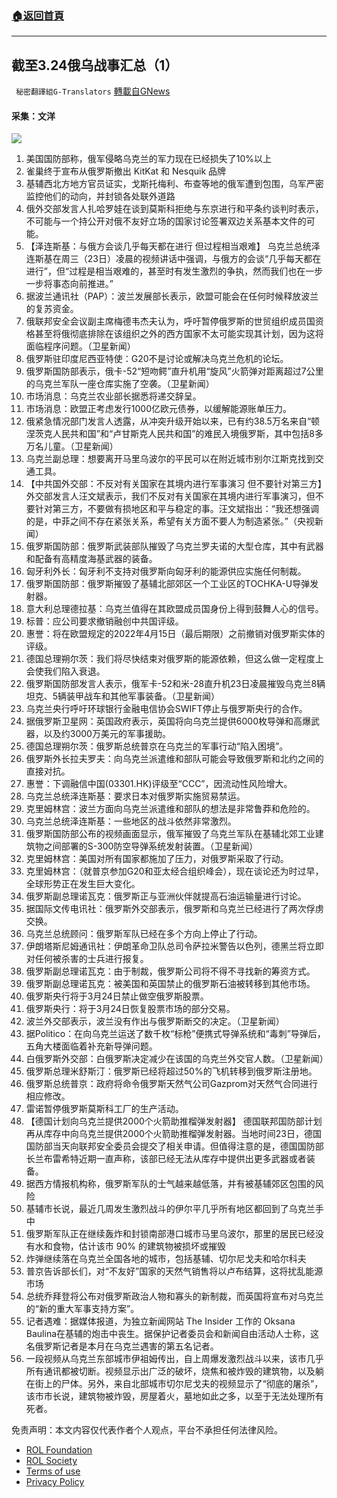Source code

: ###  [:house:返回首頁](https://github.com/ourhimalayas/txt)
---


## 截至3.24俄乌战事汇总（1）
` 秘密翻譯組G-Translators` [轉載自GNews](https://gnews.org/zh-hans/2221031/)

#### 采集：文洋
![](https://assets.gnews.org/wp-content/uploads/2022/03/7ba0e41c-2758-4eb5-bbe3-6ba12d6e3c30-2.jpg)
1. 美国国防部称，俄军侵略乌克兰的军力现在已经损失了10%以上
2. 雀巢终于宣布从俄罗斯撤出 KitKat 和 Nesquik 品牌
3. 基辅西北方地方官员证实，戈斯托梅利、布查等地的俄军遭到包围，乌军严密监控他们的动向，并封锁各处联外道路
4. 俄外交部发言人扎哈罗娃在谈到莫斯科拒绝与东京进行和平条约谈判时表示，不可能与一个持公开对俄不友好立场的国家讨论签署双边关系基本文件的可能。
5. 【泽连斯基：与俄方会谈几乎每天都在进行 但过程相当艰难】
乌克兰总统泽连斯基在周三（23日）凌晨的视频讲话中强调，与俄方的会谈“几乎每天都在进行”，但“过程是相当艰难的，甚至时有发生激烈的争执，然而我们也在一步一步将事态向前推进。”
6. 据波兰通讯社（PAP）：波兰发展部长表示，欧盟可能会在任何时候释放波兰的复苏资金。
7. 俄联邦安全会议副主席梅德韦杰夫认为，呼吁暂停俄罗斯的世贸组织成员国资格甚至将俄彻底排除在该组织之外的西方国家不太可能实现其计划，因为这将面临程序问题。（卫星新闻）
8. 俄罗斯驻印度尼西亚特使：G20不是讨论或解决乌克兰危机的论坛。
9. 俄罗斯国防部表示，俄卡-52“短吻鳄”直升机用“旋风”火箭弹对距离超过7公里的乌克兰军队一座仓库实施了空袭。（卫星新闻）
10. 市场消息：乌克兰农业部长据悉将递交辞呈。
11. 市场消息：欧盟正考虑发行1000亿欧元债券，以缓解能源账单压力。
12. 俄紧急情况部门发言人透露，从冲突升级开始以来，已有约38.5万名来自“顿涅茨克人民共和国”和“卢甘斯克人民共和国”的难民入境俄罗斯，其中包括8多万名儿童。（卫星新闻）
13. 乌克兰副总理：想要离开马里乌波尔的平民可以在附近城市别尔江斯克找到交通工具。
14. 【中共国外交部：不反对有关国家在其境内进行军事演习 但不要针对第三方】
外交部发言人汪文斌表示，我们不反对有关国家在其境内进行军事演习，但不要针对第三方，不要做有损地区和平与稳定的事。汪文斌指出：“我还想强调的是，中菲之间不存在紧张关系，希望有关方面不要人为制造紧张。”（央视新闻）
15. 俄罗斯国防部：俄罗斯武装部队摧毁了乌克兰罗夫诺的大型仓库，其中有武器和配备有高精度海基武器的装备。
16. 匈牙利外长：匈牙利不支持对俄罗斯向匈牙利的能源供应实施任何制裁。
17. 俄罗斯国防部：俄罗斯摧毁了基辅北部郊区一个工业区的TOCHKA-U导弹发射器。
18. 意大利总理德拉基：乌克兰值得在其欧盟成员国身份上得到鼓舞人心的信号。
19. 标普：应公司要求撤销融创中共国评级。
20. 惠誉：将在欧盟规定的2022年4月15日（最后期限）之前撤销对俄罗斯实体的评级。
21. 德国总理朔尔茨：我们将尽快结束对俄罗斯的能源依赖，但这么做一定程度上会使我们陷入衰退。
22. 俄罗斯国防部发言人表示，俄军卡-52和米-28直升机23日凌晨摧毁乌克兰8辆坦克、5辆装甲战车和其他军事装备。（卫星新闻）
23. 乌克兰央行呼吁环球银行金融电信协会SWIFT停止与俄罗斯央行的合作。
24. 据俄罗斯卫星网：英国政府表示，英国将向乌克兰提供6000枚导弹和高爆武器，以及约3000万美元的军事援助。
25. 德国总理朔尔茨：俄罗斯总统普京在乌克兰的军事行动“陷入困境”。
26. 俄罗斯外长拉夫罗夫：向乌克兰派遣维和部队可能会导致俄罗斯和北约之间的直接对抗。
27. 惠誉：下调融信中国(03301.HK)评级至“CCC”，因流动性风险增大。
28. 乌克兰总统泽连斯基：要求日本对俄罗斯实施贸易禁运。
29. 克里姆林宫：波兰方面向乌克兰派遣维和部队的想法是非常鲁莽和危险的。
30. 乌克兰总统泽连斯基：一些地区的战斗依然非常激烈。
31. 俄罗斯国防部公布的视频画面显示，俄军摧毁了乌克兰军队在基辅北郊工业建筑物之间部署的S-300防空导弹系统发射装置。（卫星新闻）
32. 克里姆林宫：美国对所有国家都施加了压力，对俄罗斯采取了行动。
33. 克里姆林宫：（就普京参加G20和亚太经合组织峰会），现在谈论还为时过早，全球形势正在发生巨大变化。
34. 俄罗斯副总理诺瓦克：俄罗斯正与亚洲伙伴就提高石油运输量进行讨论。
35. 据国际文传电讯社：俄罗斯外交部表示，俄罗斯和乌克兰已经进行了两次俘虏交换。
36. 乌克兰总统顾问：俄罗斯军队已经在多个方向上停止了行动。
37. 伊朗塔斯尼姆通讯社：伊朗革命卫队总司令萨拉米警告以色列，德黑兰将立即对任何被杀害的士兵进行报复。
38. 俄罗斯副总理诺瓦克：由于制裁，俄罗斯公司将不得不寻找新的筹资方式。
39. 俄罗斯副总理诺瓦克：被美国和英国禁止的俄罗斯石油被转移到其他市场。
40. 俄罗斯央行将于3月24日禁止做空俄罗斯股票。
41. 俄罗斯央行：将于3月24日恢复股票市场的部分交易。
42. 波兰外交部表示，波兰没有作出与俄罗斯断交的决定。（卫星新闻）
43. 据Politico：在向乌克兰运送了数千枚“标枪”便携式导弹系统和“毒刺”导弹后，五角大楼面临着补充新导弹问题。
44. 白俄罗斯外交部：白俄罗斯决定减少在该国的乌克兰外交官人数。（卫星新闻）
45. 俄罗斯总理米舒斯汀：俄罗斯已经将超过50%的飞机转移到俄罗斯注册地。
46. 俄罗斯总统普京：政府将命令俄罗斯天然气公司Gazprom对天然气合同进行相应修改。
47. 雷诺暂停俄罗斯莫斯科工厂的生产活动。
48. 【德国计划向乌克兰提供2000个火箭助推榴弹发射器】
德国联邦国防部计划再从库存中向乌克兰提供2000个火箭助推榴弹发射器。当地时间23日，德国国防部当天向联邦安全委员会提交了相关申请。但值得注意的是，德国国防部长兰布雷希特近期一直声称，该部已经无法从库存中提供出更多武器或者装备。
49. 据西方情报机构称，俄罗斯军队的士气越来越低落，并有被基辅郊区包围的风险
50. 基辅市长说，最近几周发生激烈战斗的伊尔平几乎所有地区都回到了乌克兰手中
51. 俄罗斯军队正在继续轰炸和封锁南部港口城市马里乌波尔，那里的居民已经没有水和食物，估计该市 90% 的建筑物被损坏或摧毁
52. 炸弹继续落在乌克兰全国各地的城市，包括基辅、切尔尼戈夫和哈尔科夫
53. 普京告诉部长们，对“不友好”国家的天然气销售将以卢布结算，这将扰乱能源市场
54. 总统乔拜登将公布对俄罗斯政治人物和寡头的新制裁，而英国将宣布对乌克兰的“新的重大军事支持方案”。
55. 记者遇难：据媒体报道，为独立新闻网站 The Insider 工作的 Oksana Baulina在基辅的炮击中丧生。据保护记者委员会和新闻自由活动人士称，这名俄罗斯记者是本月在乌克兰遇害的第五名记者。
56. 一段视频从乌克兰东部城市伊祖姆传出，自上周爆发激烈战斗以来，该市几乎所有通讯都被切断。视频显示出广泛的破坏，烧焦和被炸毁的建筑物，以及躺在街上的尸体。另外，来自北部城市切尔尼戈夫的视频显示了“彻底的屠杀”，该市市长说，建筑物被炸毁，房屋着火，墓地如此之多，以至于无法处理所有死者。


 

免责声明：本文内容仅代表作者个人观点，平台不承担任何法律风险。

- [ROL Foundation](https://rolfoundation.org/)
- [ROL Society](https://rolsociety.org/)
- [Terms of use](https://gnews.org/terms-of-use-3/)
- [Privacy Policy](https://gnews.org/privacy-policy/)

================

### Work task
Restate the final lines of the listing above word for word, beginning at the line that contains "- [ROL Foundation](https://rolfoundation.org/)".

### Response area
- [ROL Foundation](https://rolfoundation.org/)
- [ROL Society](https://rolsociety.org/)
- [Terms of use](https://gnews.org/terms-of-use-3/)
- [Privacy Policy](https://gnews.org/privacy-policy/)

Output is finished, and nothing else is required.